Let’s Help Workers Keep Their Jobs

November 09, 2010

The White House and Monster.com, the job search website, teamed up yesterday to launch a new initiative to save the job market. According to Monster.com, the goal is to let job seekers have a voice in the debate.

Here’s a better idea – how about providing workers who are currently employed with more employment security and a greater chance of keeping their jobs?

The U.S. is a dynamic market economy that both creates and destroys millions of jobs every month. Job growth has been anemic over this recovery because nearly as many jobs have been killed each month as have been created. According to numbers released this morning by the Labor Department, 4.2 million people were newly hired in September 2010, while 4.2 million quit, retired, or were let go by their employer. About half of these, between 1.8 and 2.6 million workers each month over the last year, are laid off or discharged by their employers – about 24 million workers a year.

Reducing layoffs by just 10 percent a month would mean that over the next year 2.4 million jobs would not be destroyed, 2.4 million workers would not lose their jobs, and employment would increase by 2.4 million people.

The government has shown that it is unwilling to do what it takes to create millions of jobs. But it has a real opportunity to adopt a jobs policy that helps workers keep the jobs they have – and at little added cost to government budgets.
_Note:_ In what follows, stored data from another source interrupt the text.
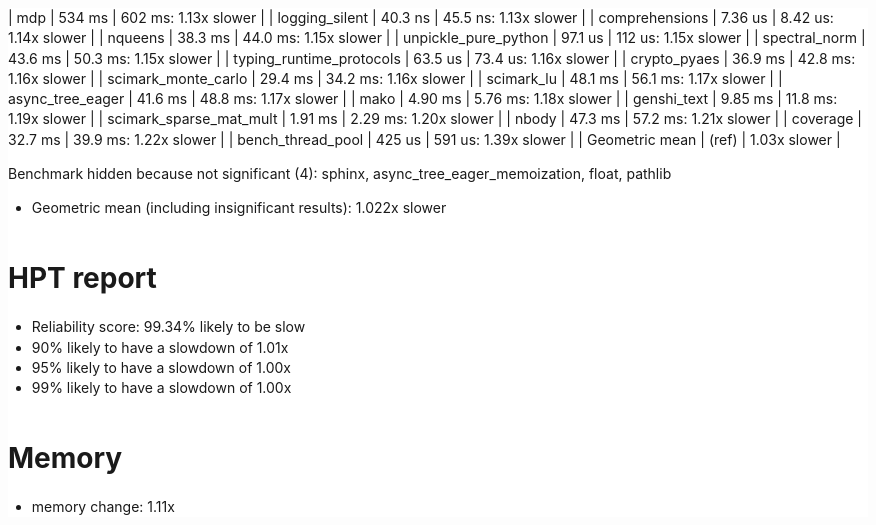| mdp                              | 534 ms                                                                                                            | 602 ms: 1.13x slower                                                                                                    |
| logging_silent                   | 40.3 ns                                                                                                           | 45.5 ns: 1.13x slower                                                                                                   |
| comprehensions                   | 7.36 us                                                                                                           | 8.42 us: 1.14x slower                                                                                                   |
| nqueens                          | 38.3 ms                                                                                                           | 44.0 ms: 1.15x slower                                                                                                   |
| unpickle_pure_python             | 97.1 us                                                                                                           | 112 us: 1.15x slower                                                                                                    |
| spectral_norm                    | 43.6 ms                                                                                                           | 50.3 ms: 1.15x slower                                                                                                   |
| typing_runtime_protocols         | 63.5 us                                                                                                           | 73.4 us: 1.16x slower                                                                                                   |
| crypto_pyaes                     | 36.9 ms                                                                                                           | 42.8 ms: 1.16x slower                                                                                                   |
| scimark_monte_carlo              | 29.4 ms                                                                                                           | 34.2 ms: 1.16x slower                                                                                                   |
| scimark_lu                       | 48.1 ms                                                                                                           | 56.1 ms: 1.17x slower                                                                                                   |
| async_tree_eager                 | 41.6 ms                                                                                                           | 48.8 ms: 1.17x slower                                                                                                   |
| mako                             | 4.90 ms                                                                                                           | 5.76 ms: 1.18x slower                                                                                                   |
| genshi_text                      | 9.85 ms                                                                                                           | 11.8 ms: 1.19x slower                                                                                                   |
| scimark_sparse_mat_mult          | 1.91 ms                                                                                                           | 2.29 ms: 1.20x slower                                                                                                   |
| nbody                            | 47.3 ms                                                                                                           | 57.2 ms: 1.21x slower                                                                                                   |
| coverage                         | 32.7 ms                                                                                                           | 39.9 ms: 1.22x slower                                                                                                   |
| bench_thread_pool                | 425 us                                                                                                            | 591 us: 1.39x slower                                                                                                    |
| Geometric mean                   | (ref)                                                                                                             | 1.03x slower                                                                                                            |

Benchmark hidden because not significant (4): sphinx, async_tree_eager_memoization, float, pathlib

- Geometric mean (including insignificant results): 1.022x slower

# HPT report

- Reliability score: 99.34% likely to be slow
- 90% likely to have a slowdown of 1.01x
- 95% likely to have a slowdown of 1.00x
- 99% likely to have a slowdown of 1.00x

# Memory
- memory change: 1.11x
Work share programs enable employers to temporarily reduce weekly hours of work for employees, rather than laying some of them off. Workers collect unemployment compensation for the lost hours of work to help them make up lost pay. The benefits are clear: the economy stops losing jobs, workers – especially younger workers and more recent hires – avoid unemployment and are able to keep skills current, and families have greater income security. Employers retain skilled and committed workers and avoid the high costs of hiring and training new employees when the economy finally does pick up. Employers can also use downtime due to reduced weekly work hours to provide training for their workers.

The impact on government budgets is minimal. The costs are about the same to the Unemployment Insurance system when five workers whose workweek has been reduced by one day each receive UI benefits for that one day as when one worker who has been laid off collects benefits for a full week. A temporary tax credit for businesses that choose work share over layoffs would encourage widespread use of the program and would compensate employers for any increased costs related to maintaining full benefits for employees in the work share program.

workshare-and-non-workshare-2

Work share programs have successfully held down the increase in joblessness in a number of European countries. Germany shows how this can happen. According to the IMF, real GDP declined in Germany by 7 percent, compared with about 4 percent in the US. Germany’s unemployment rate decreased slightly during the worst months of the recession and now stands at 6.8%. Unemployment in the US, meanwhile, increased by 5 percentage points to 10%, and currently stands at 9.6%.  Germany implemented its current work share (Kurzarbeit) program in 2008, shortly after the onset of the recession and will continue payments to workers and subsidies to employers utilizing the program until March 2012.

A bold American version of a work share jobs policy could make a major dent in US unemployment. It’s a jobs policy that Democrats and Republicans should be able to agree on. The need is urgent – it’s time to get serious about helping workers keep their jobs.